Depuis deux ans, nous décrivons dans des articles de Variances[2] une recherche collective autour d’une conviction de plus en plus forte : les outils du pilotage de la transition peuvent être obtenus simplement en comptabilisant les émissions de GES comme on comptabilise les valeurs monétaires ; et en associant aux comptes traditionnels (qui croisent quantités et valeurs) des comptes jumeaux qui croisent quantités et émissions. Cette approche que nous qualifions désormais de 3D associe à chaque mesure comptable monétaire sa mesure comptable jumelle en émissions ou MCE. Les MCE s’appuient sur les mesures scientifiques des émissions de GES et sur les règles comptables de l’entité qui comptabilise. L’approche comptable (tout compter une seule fois et vérifier) assure des mesures comparables et vérifiables.
Ces travaux sont notamment conduits au sein du collectif Carbones sur factures[3], en dialogue avec d’autres équipes en France et à l’étranger.
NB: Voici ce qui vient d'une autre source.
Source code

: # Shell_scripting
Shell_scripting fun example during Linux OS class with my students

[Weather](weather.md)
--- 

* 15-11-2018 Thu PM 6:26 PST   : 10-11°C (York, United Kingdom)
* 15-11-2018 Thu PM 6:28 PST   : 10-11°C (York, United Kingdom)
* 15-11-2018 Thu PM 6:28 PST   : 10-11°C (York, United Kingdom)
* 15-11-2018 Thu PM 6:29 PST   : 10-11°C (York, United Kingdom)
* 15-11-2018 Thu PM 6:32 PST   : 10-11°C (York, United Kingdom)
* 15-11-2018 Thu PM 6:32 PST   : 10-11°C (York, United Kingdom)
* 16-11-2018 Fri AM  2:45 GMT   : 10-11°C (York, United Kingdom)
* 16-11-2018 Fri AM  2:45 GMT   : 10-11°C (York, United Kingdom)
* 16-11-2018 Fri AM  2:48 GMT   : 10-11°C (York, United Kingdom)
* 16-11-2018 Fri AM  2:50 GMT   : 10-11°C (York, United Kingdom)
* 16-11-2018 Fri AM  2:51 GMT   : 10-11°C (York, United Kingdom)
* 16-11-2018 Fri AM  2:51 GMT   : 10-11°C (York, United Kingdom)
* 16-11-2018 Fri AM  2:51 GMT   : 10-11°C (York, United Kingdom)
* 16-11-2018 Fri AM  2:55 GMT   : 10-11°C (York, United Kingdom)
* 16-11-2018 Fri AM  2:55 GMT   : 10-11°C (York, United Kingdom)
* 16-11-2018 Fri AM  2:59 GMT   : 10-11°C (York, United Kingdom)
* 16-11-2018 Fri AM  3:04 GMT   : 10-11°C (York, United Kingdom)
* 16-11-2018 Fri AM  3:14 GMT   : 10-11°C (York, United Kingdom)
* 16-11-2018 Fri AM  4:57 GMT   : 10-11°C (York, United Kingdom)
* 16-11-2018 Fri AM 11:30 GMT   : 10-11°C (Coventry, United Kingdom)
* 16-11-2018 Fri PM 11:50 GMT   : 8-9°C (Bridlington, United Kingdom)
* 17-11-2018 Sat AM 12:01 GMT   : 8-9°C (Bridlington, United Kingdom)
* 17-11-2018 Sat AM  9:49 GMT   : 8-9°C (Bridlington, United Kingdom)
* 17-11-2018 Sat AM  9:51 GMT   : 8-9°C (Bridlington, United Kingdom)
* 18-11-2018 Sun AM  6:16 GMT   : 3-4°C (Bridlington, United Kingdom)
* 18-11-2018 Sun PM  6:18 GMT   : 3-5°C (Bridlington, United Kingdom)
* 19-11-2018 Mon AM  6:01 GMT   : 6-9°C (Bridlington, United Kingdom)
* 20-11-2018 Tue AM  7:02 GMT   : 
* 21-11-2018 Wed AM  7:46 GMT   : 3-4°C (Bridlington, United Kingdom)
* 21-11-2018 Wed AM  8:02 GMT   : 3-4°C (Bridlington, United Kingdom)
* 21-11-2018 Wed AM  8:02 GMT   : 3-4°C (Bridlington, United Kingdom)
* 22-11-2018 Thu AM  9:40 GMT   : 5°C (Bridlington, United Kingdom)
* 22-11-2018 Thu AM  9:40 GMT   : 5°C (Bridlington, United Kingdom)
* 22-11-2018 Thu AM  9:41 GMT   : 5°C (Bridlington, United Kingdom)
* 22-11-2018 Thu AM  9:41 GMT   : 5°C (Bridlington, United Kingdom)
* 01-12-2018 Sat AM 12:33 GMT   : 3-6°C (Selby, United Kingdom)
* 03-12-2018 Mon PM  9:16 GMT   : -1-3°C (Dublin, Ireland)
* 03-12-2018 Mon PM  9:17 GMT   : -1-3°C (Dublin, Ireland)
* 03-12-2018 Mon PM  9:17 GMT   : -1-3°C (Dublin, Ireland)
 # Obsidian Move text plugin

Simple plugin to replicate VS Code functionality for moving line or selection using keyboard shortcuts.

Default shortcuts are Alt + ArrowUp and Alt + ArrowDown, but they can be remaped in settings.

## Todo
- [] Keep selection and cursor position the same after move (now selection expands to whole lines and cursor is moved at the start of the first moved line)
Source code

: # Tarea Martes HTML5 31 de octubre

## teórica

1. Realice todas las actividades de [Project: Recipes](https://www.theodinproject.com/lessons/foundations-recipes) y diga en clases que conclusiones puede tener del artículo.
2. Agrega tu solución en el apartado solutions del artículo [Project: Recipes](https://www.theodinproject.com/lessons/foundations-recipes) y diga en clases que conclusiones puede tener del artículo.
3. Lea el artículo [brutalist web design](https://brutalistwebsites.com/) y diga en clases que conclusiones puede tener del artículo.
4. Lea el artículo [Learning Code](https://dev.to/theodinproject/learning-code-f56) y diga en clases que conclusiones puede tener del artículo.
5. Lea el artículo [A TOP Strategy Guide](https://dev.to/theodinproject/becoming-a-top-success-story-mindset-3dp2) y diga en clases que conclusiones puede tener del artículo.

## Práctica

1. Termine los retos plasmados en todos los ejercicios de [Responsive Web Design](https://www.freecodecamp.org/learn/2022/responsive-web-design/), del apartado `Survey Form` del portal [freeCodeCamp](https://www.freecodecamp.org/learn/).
Ils avancent rapidement. Ce nouvel article en propose une synthèse en décrivant sommairement les comptes nationaux 3D (§1), les comptes d’entreprises 3D (§2), les comptes financiers 3D (§3) et les comptes publics 3D (§4).
1. Les comptes nationaux 3D
Historiquement, les premiers comptes 3D ont été les comptes nationaux. Depuis 2012, les Nations Unies, à l’initiative du GIEC, ont déployé mondialement un recensement annuel des émissions nettes directes de GES des différents pays. Les responsables ont eu l’idée remarquable de transposer aux émissions les mécanismes des comptes nationaux, standardisés à l’international, qui tracent les flux en valeur monétaire entre acteurs économiques : les MCE sont les émissions nettes (jumelles de la valeur ajoutée), avec leur total (jumeau du PIB) et leur évolution ou décarbonation (jumelle au niveau national de la croissance du PIB[4]). Des tableaux dits entrées-sorties permettent déjà pour un pays ou une zone du monde de savoir chaque année combien d’émissions nécessite la production d’un euro de vente d’une branche et d’où viennent ces émissions[5] (en 64 branches).
Un travail statistique reste nécessaire pour disposer de comptes nationaux jumeaux complets qui devront aussi introduire un nouvel acteur essentiel : le vivant sauvage. Cet enjeu est de mieux en mieux identifié et relayé par la communauté statistique[6].
2. Les comptes d’entreprises 3D
Les comptes d’entreprises 3D sont apparus au début des années 2020. Plusieurs équipes dans différents pays ont parallèlement découvert l’efficacité de l’approche comptable pour obtenir l’émission des produits d’une entreprise et le lien avec les comptes nationaux 3D[7]. L’émission du produit est une MCE jumelle du prix de revient comptable. Elle comptabilise le total des émissions de GES nécessaires à la fabrication du produit : émissions directes du processus du producteur (généralement limitées à sa combustion d’essence, de gaz…) ; et émissions indirectes à travers l’émission de ses achats[8].
L’approche s’appuie sur des principes reconnus et universels :
- La mesure des émissions directes du producteur reprend les mêmes principes scientifiques que ceux des standards actuels des Analyses du Cycle de vie ou ceux du GHG Protocol ou du Bilan Carbone[9].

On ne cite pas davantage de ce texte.